Chronic subdural hematomas (CSDH) occur when blood and blood breakdown products accumulate between the brain’s surface and the dura. CSDH usually occurs after a mild head injury, and they are more common in the elderly. Many patients with CSDH are referred to neurosurgeons who generally agree that surgical drainage is warranted. Controversy surrounds the decision as to which drainage method is best because evidence is lacking. Surgeons often therefore select the procedure based on other factors.
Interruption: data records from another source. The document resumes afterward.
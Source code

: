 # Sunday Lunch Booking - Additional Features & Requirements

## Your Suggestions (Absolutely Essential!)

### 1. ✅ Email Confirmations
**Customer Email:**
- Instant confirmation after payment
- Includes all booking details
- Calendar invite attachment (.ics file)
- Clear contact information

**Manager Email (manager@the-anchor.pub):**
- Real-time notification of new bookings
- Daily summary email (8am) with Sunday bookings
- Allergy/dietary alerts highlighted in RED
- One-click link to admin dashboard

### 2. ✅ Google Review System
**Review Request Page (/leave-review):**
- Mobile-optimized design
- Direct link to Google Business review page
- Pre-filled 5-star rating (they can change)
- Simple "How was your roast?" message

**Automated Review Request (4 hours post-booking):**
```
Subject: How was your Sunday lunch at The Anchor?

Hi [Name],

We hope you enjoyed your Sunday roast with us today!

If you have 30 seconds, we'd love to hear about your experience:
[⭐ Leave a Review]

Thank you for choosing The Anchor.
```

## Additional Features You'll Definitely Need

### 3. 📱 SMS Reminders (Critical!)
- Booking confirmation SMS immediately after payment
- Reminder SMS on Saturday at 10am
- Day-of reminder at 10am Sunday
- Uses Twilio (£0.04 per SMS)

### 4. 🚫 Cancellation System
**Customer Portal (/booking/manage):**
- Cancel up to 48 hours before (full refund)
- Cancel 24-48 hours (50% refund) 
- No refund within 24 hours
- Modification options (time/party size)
Several researchers from institutions around the US address the question of ideal drainage method and cost in a paper published in PLOS One. This retrospective chart review included 119 patients with CSDH who were operated on by 10 neurosurgeons. All patients underwent surgical drainage—58 with craniotomy and 61 with burr hole washout—at a large tertiary care center within a 3-year period. The researchers examined re-operation rates, mortality, morbidity, discharge disability scores, and discharge disposition. Secondary endpoints included length of stay and cost.
The researchers determined that patients who underwent Burr hole washout were in the surgical suite for an average of 79 minutes. They had better outcomes than those who underwent craniotomy. They also had shorter lengths of stay and recurrence rates. Roughly 65% of the burr hole patients were discharged home. The average cost of the procedure alone was $7,588.
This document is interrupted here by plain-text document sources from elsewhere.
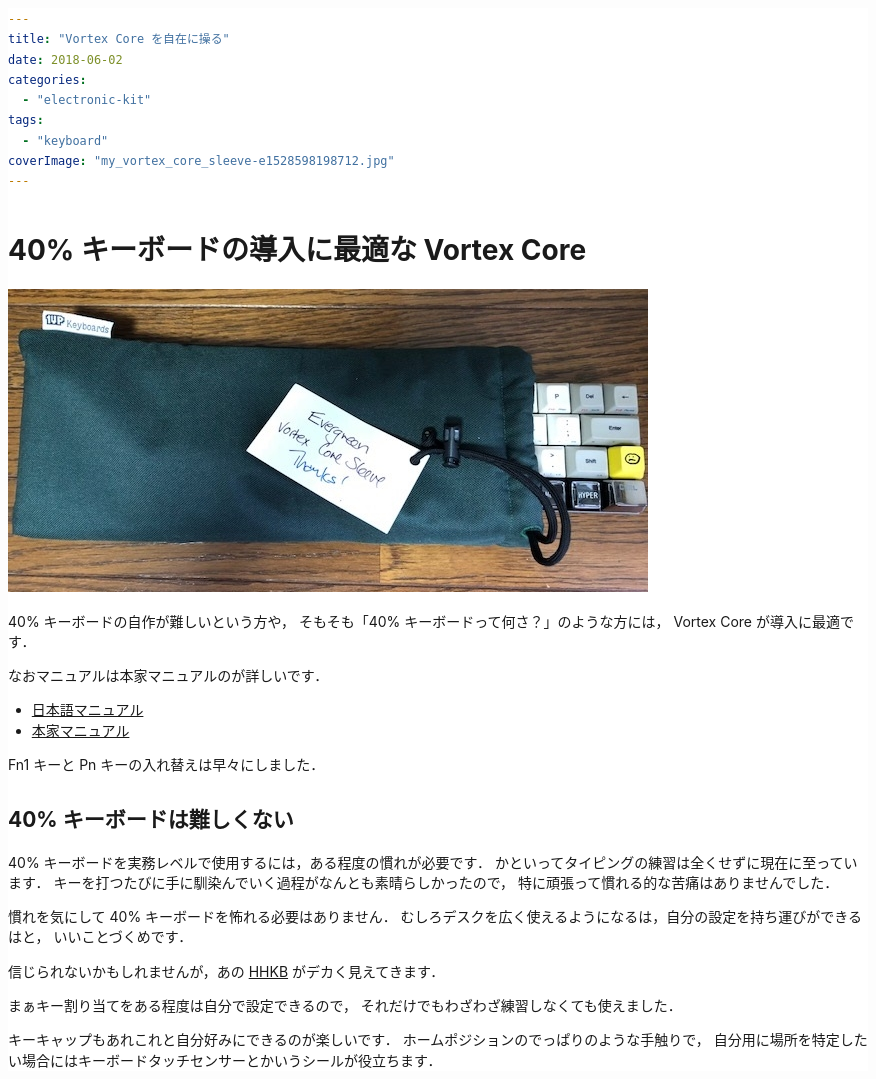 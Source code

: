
 ```yaml
---
title: "Vortex Core を自在に操る"
date: 2018-06-02
categories: 
  - "electronic-kit"
tags: 
  - "keyboard"
coverImage: "my_vortex_core_sleeve-e1528598198712.jpg"
---
```


# 40% キーボードの導入に最適な Vortex Core

![](images/my_vortex_core_sleeve-e1528598198712.jpg)

40% キーボードの自作が難しいという方や， そもそも「40% キーボードって何さ？」のような方には， Vortex Core が導入に最適です．

なおマニュアルは本家マニュアルのが詳しいです．

- [日本語マニュアル](http://www.archisite.co.jp/wp-content/uploads/2017/06/CORE-Manual.pdf)
- [本家マニュアル](http://vortexgear.tw/db/upload/webdata4/vortex_20198523345811246.pdf)

Fn1 キーと Pn キーの入れ替えは早々にしました．

## 40% キーボードは難しくない

40% キーボードを実務レベルで使用するには，ある程度の慣れが必要です． かといってタイピングの練習は全くせずに現在に至っています． キーを打つたびに手に馴染んでいく過程がなんとも素晴らしかったので， 特に頑張って慣れる的な苦痛はありませんでした．

慣れを気にして 40% キーボードを怖れる必要はありません． むしろデスクを広く使えるようになるは，自分の設定を持ち運びができるはと， いいことづくめです．

信じられないかもしれませんが，あの [HHKB](https://amzn.to/2ANlhZk) がデカく見えてきます．

まぁキー割り当てをある程度は自分で設定できるので， それだけでもわざわざ練習しなくても使えました．

キーキャップもあれこれと自分好みにできるのが楽しいです． ホームポジションのでっぱりのような手触りで， 自分用に場所を特定したい場合にはキーボードタッチセンサーとかいうシールが役立ちます．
Craniotomies occupied the surgical suite for an average of 129 minutes. Approximately 52% of patients treated with craniotomy were discharged home, and they stayed an average of 3 days longer in the hospital than patients in the Burr hole group. The average cost of the procedure alone was $10,716, or $2,828 more than a Burr hole procedure.
Some patients required additional surgical procedures in both study groups, with 6.6% of Burr hole patients and 24.1% of craniotomy patients needing another trip to the surgical suite.
The researchers conclude that Burr hole washout is superior for both patients’ clinical and financial outcome. They acknowledge that prospective long-term multicenter clinical studies would solidify these findings.